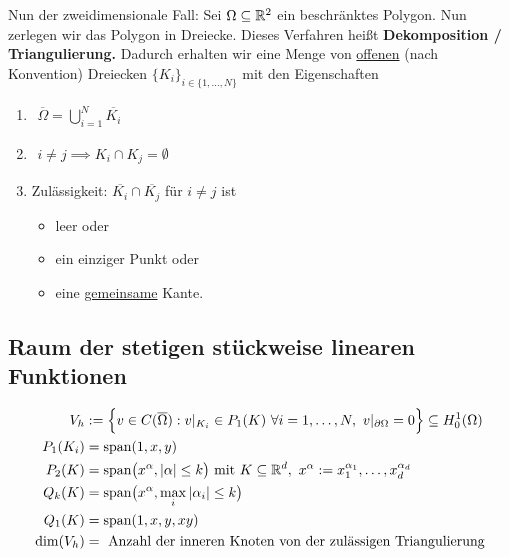 Nun der zweidimensionale Fall: Sei $\Omega\subseteq\mathbb{R}^2$ ein beschränktes Polygon. Nun zerlegen wir das Polygon in Dreiecke. Dieses Verfahren heißt \textbf{Dekomposition / Triangulierung.} Dadurch erhalten wir eine Menge von \underline{offenen} (nach Konvention) Dreiecken $\lbrace K_i\rbrace_{i\in\lbrace1,\ldots,N\rbrace}$ mit den Eigenschaften
\begin{enumerate}[label=(\roman*)]
\item $\begin{aligned}
\overline{\Omega}=\bigcup\limits_{i=1}^N \overline{K_i}
\end{aligned}$
\item $\begin{aligned}
i\neq j\implies K_i\cap K_j=\emptyset
\end{aligned}$
\item Zulässigkeit: $\overline{K_i}\cap\overline{K_j}$ für $i\neq j$ ist
\begin{itemize}
\item leer oder
\item ein einziger Punkt oder
\item eine \ul{gemeinsame} Kante.
\end{itemize}
\end{enumerate}

\subsection*{Raum der stetigen stückweise linearen Funktionen}
\begin{align*}
V_h&:=\Big\lbrace v\in C(\overline{\Omega}) : v|_{K_i}\in P_1(K)~\forall i=1,\ldots,N,~v|_{\partial\Omega}=0\Big\rbrace\subseteq H^1_0(\Omega)\\
P_1(K_i)&=\text{span}(1,x,y)\\
P_2(K)&=\text{span}\big( x^\alpha, |\alpha|\leq k\big)\text{ mit } K\subseteq\mathbb{R}^d,~ x^{\alpha}:=x_1^{\alpha_1},\ldots,x_d^{\alpha_d}\\
Q_k(K)&=\text{span}\big(x^\alpha,\max\limits_i |\alpha_i|\leq k\big)\\
Q_1(K)&=\text{span}(1,x,y,xy)\\
\dim(V_h)&=\text{ Anzahl der inneren Knoten von der zulässigen Triangulierung}\\
\end{align*}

_Instructions for the task_. The records above are to be restated exactly, with all pictures omitted.

_Answer space_.
 Nun der zweidimensionale Fall: Sei $\Omega\subseteq\mathbb{R}^2$ ein beschränktes Polygon. Nun zerlegen wir das Polygon in Dreiecke. Dieses Verfahren heißt \textbf{Dekomposition / Triangulierung.} Dadurch erhalten wir eine Menge von \underline{offenen} (nach Konvention) Dreiecken $\lbrace K_i\rbrace_{i\in\lbrace1,\ldots,N\rbrace}$ mit den Eigenschaften
\begin{enumerate}[label=(\roman*)]
\item $\begin{aligned}
\overline{\Omega}=\bigcup\limits_{i=1}^N \overline{K_i}
\end{aligned}$
\item $\begin{aligned}
i\neq j\implies K_i\cap K_j=\emptyset
\end{aligned}$
\item Zulässigkeit: $\overline{K_i}\cap\overline{K_j}$ für $i\neq j$ ist
\begin{itemize}
\item leer oder
\item ein einziger Punkt oder
\item eine \ul{gemeinsame} Kante.
\end{itemize}
\end{enumerate}

\subsection*{Raum der stetigen stückweise linearen Funktionen}
\begin{align*}
V_h&:=\Big\lbrace v\in C(\overline{\Omega}) : v|_{K_i}\in P_1(K)~\forall i=1,\ldots,N,~v|_{\partial\Omega}=0\Big\rbrace\subseteq H^1_0(\Omega)\\
P_1(K_i)&=\text{span}(1,x,y)\\
P_2(K)&=\text{span}\big( x^\alpha, |\alpha|\leq k\big)\text{ mit } K\subseteq\mathbb{R}^d,~ x^{\alpha}:=x_1^{\alpha_1},\ldots,x_d^{\alpha_d}\\
Q_k(K)&=\text{span}\big(x^\alpha,\max\limits_i |\alpha_i|\leq k\big)\\
Q_1(K)&=\text{span}(1,x,y,xy)\\
\dim(V_h)&=\text{ Anzahl der inneren Knoten von der zulässigen Triangulierung}\\
\end{align*}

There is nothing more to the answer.